Canon Inc. launches in Japan the FPA-5520iV LF2 Option for back-end process semiconductor lithography i-line stepper system that contributes to 3D advanced packaging technologies. It highlights 0.8µm resolution and a wide exposure field of 100×100 mm. Specifically, a stepper is semiconductor lithography system that utilizes a 365nm wavelength mercury lamp as the light source.
In the field of semiconductor chip performance enhancement, higher-density packaging in back-end processes attracts greater attention. This trend runs alongside miniaturization of circuits in front-end process of semiconductor manufacturing. Advanced packaging, which realizes high performance, requires fine rewiring. In recent years, semiconductor lithography systems have been used for this purpose. There is a growing need for increasing semiconductor performance through 2.5D technology1. In 2.5D semiconductor chips are integrated with extremely high die-to-die interconnect density. Moreover, the demand for 3D technology2, in which active chips are integrated by die stacking for the shortest interconnect and smallest package footprint, is also high.

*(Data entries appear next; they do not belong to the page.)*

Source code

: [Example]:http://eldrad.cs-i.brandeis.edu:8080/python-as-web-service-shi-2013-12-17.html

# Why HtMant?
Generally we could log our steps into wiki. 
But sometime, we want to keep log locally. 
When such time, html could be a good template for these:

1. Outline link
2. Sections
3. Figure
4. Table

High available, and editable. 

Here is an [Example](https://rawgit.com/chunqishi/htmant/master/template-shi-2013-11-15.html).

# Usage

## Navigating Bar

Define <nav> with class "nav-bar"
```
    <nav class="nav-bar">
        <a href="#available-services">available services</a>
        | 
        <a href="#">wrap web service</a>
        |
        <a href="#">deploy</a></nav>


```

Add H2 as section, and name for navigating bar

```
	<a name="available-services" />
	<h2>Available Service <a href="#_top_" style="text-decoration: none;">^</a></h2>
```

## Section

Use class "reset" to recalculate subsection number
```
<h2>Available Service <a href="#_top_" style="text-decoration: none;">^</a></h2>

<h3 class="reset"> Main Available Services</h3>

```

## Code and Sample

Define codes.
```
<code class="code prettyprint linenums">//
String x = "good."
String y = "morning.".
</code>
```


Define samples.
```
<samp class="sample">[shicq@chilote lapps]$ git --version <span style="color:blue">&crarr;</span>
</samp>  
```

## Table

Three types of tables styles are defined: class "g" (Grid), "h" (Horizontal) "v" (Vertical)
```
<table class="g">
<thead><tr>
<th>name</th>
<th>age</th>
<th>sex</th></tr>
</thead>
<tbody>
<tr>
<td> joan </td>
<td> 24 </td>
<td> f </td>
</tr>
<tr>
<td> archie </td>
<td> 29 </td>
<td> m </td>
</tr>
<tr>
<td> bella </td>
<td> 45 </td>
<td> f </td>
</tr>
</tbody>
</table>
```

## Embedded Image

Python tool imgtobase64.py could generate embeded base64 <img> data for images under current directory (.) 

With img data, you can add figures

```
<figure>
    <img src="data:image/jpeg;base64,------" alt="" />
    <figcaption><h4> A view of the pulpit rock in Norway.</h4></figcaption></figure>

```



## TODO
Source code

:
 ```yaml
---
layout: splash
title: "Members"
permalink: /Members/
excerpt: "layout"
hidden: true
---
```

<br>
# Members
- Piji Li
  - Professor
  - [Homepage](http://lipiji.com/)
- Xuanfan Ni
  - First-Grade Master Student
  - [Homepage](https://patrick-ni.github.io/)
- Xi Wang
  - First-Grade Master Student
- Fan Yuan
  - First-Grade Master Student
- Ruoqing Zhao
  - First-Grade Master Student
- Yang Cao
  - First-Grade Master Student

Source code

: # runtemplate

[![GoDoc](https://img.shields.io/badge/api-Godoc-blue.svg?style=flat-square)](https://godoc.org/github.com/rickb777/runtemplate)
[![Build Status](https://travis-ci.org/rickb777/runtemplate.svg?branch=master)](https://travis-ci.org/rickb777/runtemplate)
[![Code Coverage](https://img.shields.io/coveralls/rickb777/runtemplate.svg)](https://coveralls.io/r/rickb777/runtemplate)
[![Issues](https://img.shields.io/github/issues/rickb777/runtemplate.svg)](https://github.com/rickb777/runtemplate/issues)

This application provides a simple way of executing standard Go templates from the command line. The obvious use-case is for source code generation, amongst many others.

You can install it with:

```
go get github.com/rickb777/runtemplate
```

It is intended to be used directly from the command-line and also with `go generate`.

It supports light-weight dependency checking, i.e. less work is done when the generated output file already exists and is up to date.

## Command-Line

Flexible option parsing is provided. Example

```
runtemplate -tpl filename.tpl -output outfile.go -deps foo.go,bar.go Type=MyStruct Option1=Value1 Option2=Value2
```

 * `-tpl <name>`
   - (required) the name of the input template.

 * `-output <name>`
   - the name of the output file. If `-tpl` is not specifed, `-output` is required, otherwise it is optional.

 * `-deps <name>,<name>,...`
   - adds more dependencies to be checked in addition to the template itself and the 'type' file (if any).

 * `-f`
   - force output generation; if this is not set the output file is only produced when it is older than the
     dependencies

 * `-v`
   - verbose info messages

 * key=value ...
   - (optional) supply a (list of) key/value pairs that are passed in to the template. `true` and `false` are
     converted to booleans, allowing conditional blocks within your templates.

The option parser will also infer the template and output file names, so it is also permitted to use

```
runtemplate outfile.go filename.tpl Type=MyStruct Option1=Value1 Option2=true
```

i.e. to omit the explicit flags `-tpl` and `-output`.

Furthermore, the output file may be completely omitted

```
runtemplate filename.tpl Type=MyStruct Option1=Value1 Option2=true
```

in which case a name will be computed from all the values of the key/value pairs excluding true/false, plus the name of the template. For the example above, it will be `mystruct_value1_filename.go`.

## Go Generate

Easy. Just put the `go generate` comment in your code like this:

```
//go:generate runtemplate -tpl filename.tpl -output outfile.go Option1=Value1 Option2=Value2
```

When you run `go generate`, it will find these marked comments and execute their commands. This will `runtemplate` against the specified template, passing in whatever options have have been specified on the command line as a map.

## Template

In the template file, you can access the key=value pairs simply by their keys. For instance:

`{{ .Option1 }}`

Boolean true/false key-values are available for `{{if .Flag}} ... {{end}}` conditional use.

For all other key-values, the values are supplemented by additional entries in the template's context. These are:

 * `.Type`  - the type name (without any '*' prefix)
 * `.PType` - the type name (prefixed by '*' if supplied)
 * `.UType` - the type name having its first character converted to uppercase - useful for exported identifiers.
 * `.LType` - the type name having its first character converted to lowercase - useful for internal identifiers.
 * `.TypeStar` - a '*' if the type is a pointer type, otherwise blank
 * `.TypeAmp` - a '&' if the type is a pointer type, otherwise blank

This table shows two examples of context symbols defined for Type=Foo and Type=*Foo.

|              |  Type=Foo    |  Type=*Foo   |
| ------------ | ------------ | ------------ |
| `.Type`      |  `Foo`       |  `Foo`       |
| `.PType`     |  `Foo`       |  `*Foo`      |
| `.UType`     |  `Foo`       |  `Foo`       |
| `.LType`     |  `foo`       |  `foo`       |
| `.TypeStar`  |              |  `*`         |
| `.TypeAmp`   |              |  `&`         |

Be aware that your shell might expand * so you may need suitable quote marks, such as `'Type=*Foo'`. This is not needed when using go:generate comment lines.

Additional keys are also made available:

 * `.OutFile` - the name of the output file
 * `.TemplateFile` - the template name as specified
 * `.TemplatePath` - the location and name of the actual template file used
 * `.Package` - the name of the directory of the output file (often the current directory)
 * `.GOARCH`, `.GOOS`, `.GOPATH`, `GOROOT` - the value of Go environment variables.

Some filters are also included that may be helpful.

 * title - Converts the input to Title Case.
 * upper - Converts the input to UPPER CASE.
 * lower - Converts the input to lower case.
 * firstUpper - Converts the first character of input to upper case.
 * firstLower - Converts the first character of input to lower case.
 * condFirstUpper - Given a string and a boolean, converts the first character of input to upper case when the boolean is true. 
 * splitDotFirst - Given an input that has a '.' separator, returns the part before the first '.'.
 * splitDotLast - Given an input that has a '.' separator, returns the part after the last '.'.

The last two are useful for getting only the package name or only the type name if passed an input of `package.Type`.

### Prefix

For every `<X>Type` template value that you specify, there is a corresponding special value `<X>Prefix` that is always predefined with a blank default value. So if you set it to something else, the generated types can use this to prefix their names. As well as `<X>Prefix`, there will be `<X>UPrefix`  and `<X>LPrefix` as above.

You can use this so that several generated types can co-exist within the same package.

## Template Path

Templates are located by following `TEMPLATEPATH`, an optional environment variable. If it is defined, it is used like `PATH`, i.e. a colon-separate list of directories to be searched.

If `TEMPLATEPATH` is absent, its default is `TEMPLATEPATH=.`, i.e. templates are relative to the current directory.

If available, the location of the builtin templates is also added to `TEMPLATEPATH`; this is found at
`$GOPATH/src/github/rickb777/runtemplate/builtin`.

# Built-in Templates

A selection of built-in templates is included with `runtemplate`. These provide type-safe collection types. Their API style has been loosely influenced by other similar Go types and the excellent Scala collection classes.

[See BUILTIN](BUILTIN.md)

High Resolution in Wide Exposure
The new FPA-5520iV LF2 Option highlights a high resolution of 0.8µm. It also features 4-shot exposure with minimal distortion to make possible a wide exposure field of 100×100mm. This enables mass production of large and dense packaging with circuit patterns that integrate 2.5D and 3D technologies.
Additionally, the FPA-5520iV LF2 Option reduces distortion aberration of less than 1/4 that of its predecessor model, the FPA-5520iV LF Option (released in April 2021). The new model also features a new projection optical system with greater light level uniformity. These advancements allow LF2 Option steppers to provide 0.8µm resolution across a large 52×68mm single-exposure field. At the same time, it makes possible an ultra-wide 100×100mm exposure field.
Moreover, the FPA-5520iV LF2 Option inherits the basic performance of the FPA-5520iV, which can handle warped reconstituted substrates. This is an issue that can occur in packaging layers during mass-production process. Also, it delivers the same high productivity to enhance availability by detecting alignment marks—even on the reconstituted substrates3 with large chip array variations.
Going forward, Canon will strive to support further technological innovation by expanding its lineup of semiconductor lithography system offerings not only for front-end semiconductor chip manufacturing processes, but also systems that support state-of-the-art back-end packaging technologies.
1Packaging to combine different chips. The chips can be placed close together and connected electrically by a number of circuits to increase processing capability.
2Refers to Through Silicon Via (TSV) technology, where memory chips are stacked to achieve high capacity.
3Wafers created by attaching and encasing in resin multiple individual semiconductor chips that are produced during the front-end processes of semiconductor manufacturing.